■ **About this task**
The lines below are to be quoted exactly, from the first through the one that contains "### Type checking".

■ **Data for this exercise**
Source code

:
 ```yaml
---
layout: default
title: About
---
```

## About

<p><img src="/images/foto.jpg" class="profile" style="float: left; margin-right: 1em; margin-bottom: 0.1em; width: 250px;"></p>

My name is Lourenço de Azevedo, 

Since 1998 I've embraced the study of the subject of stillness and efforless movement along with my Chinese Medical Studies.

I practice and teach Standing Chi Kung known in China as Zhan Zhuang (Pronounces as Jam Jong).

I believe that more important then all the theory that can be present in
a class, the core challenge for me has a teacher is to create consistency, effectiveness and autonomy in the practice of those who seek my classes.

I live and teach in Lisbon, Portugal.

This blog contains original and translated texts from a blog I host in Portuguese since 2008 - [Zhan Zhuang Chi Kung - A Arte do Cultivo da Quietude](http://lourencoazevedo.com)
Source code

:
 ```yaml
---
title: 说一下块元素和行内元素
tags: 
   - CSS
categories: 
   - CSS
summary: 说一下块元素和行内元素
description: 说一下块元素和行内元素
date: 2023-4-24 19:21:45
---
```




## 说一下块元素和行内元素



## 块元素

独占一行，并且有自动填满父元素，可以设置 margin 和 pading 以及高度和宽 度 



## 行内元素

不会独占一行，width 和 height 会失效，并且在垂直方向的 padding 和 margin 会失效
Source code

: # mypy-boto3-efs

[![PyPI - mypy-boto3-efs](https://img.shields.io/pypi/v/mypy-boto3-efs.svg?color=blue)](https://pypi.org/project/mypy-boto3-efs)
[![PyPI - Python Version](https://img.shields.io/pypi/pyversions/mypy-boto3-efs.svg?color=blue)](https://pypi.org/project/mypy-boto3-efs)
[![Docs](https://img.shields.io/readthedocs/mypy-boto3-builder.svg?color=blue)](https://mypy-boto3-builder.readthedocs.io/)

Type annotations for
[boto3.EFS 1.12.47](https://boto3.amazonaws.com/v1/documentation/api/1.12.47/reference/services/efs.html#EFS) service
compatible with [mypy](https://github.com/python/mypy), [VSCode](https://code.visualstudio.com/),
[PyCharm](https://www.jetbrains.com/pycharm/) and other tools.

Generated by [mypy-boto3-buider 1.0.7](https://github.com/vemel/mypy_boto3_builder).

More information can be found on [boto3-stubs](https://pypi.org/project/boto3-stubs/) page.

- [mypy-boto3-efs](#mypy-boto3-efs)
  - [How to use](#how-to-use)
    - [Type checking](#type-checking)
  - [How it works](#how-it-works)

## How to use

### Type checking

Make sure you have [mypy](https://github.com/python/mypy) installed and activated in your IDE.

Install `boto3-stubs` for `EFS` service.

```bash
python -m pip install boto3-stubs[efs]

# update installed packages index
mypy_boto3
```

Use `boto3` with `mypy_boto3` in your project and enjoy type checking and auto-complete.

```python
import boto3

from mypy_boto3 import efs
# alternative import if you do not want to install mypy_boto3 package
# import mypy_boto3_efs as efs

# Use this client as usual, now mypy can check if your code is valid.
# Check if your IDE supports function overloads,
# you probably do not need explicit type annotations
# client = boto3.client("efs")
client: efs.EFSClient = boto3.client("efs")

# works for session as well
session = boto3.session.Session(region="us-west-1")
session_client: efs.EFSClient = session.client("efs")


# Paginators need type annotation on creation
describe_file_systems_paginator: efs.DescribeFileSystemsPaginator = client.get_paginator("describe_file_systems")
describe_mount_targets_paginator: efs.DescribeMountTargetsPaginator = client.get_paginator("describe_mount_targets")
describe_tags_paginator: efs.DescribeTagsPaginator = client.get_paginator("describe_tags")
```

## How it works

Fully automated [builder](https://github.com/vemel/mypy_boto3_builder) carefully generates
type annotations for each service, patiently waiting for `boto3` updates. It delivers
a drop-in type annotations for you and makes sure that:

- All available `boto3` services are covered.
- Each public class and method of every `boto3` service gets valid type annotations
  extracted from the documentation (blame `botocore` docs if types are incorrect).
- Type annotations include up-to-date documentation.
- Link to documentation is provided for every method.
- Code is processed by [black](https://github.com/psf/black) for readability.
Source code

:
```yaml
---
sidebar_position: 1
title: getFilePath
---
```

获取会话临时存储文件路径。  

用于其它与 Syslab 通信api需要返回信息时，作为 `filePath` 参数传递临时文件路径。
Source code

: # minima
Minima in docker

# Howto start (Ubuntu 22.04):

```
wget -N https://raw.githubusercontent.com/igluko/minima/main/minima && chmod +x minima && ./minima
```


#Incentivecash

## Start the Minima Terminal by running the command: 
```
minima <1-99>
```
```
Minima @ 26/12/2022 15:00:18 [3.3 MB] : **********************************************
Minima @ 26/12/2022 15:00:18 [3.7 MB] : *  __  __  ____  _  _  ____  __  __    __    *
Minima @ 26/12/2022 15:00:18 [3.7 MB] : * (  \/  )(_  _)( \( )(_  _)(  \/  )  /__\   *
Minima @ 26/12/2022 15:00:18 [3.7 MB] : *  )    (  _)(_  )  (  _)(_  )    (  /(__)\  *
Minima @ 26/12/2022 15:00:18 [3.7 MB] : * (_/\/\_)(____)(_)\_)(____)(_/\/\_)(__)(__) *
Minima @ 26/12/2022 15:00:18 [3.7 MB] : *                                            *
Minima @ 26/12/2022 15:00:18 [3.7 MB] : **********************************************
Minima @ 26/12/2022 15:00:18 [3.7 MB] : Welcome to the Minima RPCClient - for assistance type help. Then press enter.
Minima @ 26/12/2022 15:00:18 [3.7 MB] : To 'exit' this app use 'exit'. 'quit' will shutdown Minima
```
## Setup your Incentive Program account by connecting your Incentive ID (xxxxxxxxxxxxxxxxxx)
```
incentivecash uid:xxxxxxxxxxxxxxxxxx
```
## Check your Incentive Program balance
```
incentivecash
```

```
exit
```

■ **Answer box**
Source code

:
 ```yaml
---
layout: default
title: About
---
```

## About

<p><img src="/images/foto.jpg" class="profile" style="float: left; margin-right: 1em; margin-bottom: 0.1em; width: 250px;"></p>

My name is Lourenço de Azevedo, 

Since 1998 I've embraced the study of the subject of stillness and efforless movement along with my Chinese Medical Studies.

I practice and teach Standing Chi Kung known in China as Zhan Zhuang (Pronounces as Jam Jong).

I believe that more important then all the theory that can be present in
a class, the core challenge for me has a teacher is to create consistency, effectiveness and autonomy in the practice of those who seek my classes.

I live and teach in Lisbon, Portugal.

This blog contains original and translated texts from a blog I host in Portuguese since 2008 - [Zhan Zhuang Chi Kung - A Arte do Cultivo da Quietude](http://lourencoazevedo.com)
Source code

:
 ```yaml
---
title: 说一下块元素和行内元素
tags: 
   - CSS
categories: 
   - CSS
summary: 说一下块元素和行内元素
description: 说一下块元素和行内元素
date: 2023-4-24 19:21:45
---
```




## 说一下块元素和行内元素



## 块元素

独占一行，并且有自动填满父元素，可以设置 margin 和 pading 以及高度和宽 度 



## 行内元素

不会独占一行，width 和 height 会失效，并且在垂直方向的 padding 和 margin 会失效
Source code

: # mypy-boto3-efs

[![PyPI - mypy-boto3-efs](https://img.shields.io/pypi/v/mypy-boto3-efs.svg?color=blue)](https://pypi.org/project/mypy-boto3-efs)
[![PyPI - Python Version](https://img.shields.io/pypi/pyversions/mypy-boto3-efs.svg?color=blue)](https://pypi.org/project/mypy-boto3-efs)
[![Docs](https://img.shields.io/readthedocs/mypy-boto3-builder.svg?color=blue)](https://mypy-boto3-builder.readthedocs.io/)

Type annotations for
[boto3.EFS 1.12.47](https://boto3.amazonaws.com/v1/documentation/api/1.12.47/reference/services/efs.html#EFS) service
compatible with [mypy](https://github.com/python/mypy), [VSCode](https://code.visualstudio.com/),
[PyCharm](https://www.jetbrains.com/pycharm/) and other tools.

Generated by [mypy-boto3-buider 1.0.7](https://github.com/vemel/mypy_boto3_builder).

More information can be found on [boto3-stubs](https://pypi.org/project/boto3-stubs/) page.

- [mypy-boto3-efs](#mypy-boto3-efs)
  - [How to use](#how-to-use)
    - [Type checking](#type-checking)
  - [How it works](#how-it-works)

## How to use

### Type checking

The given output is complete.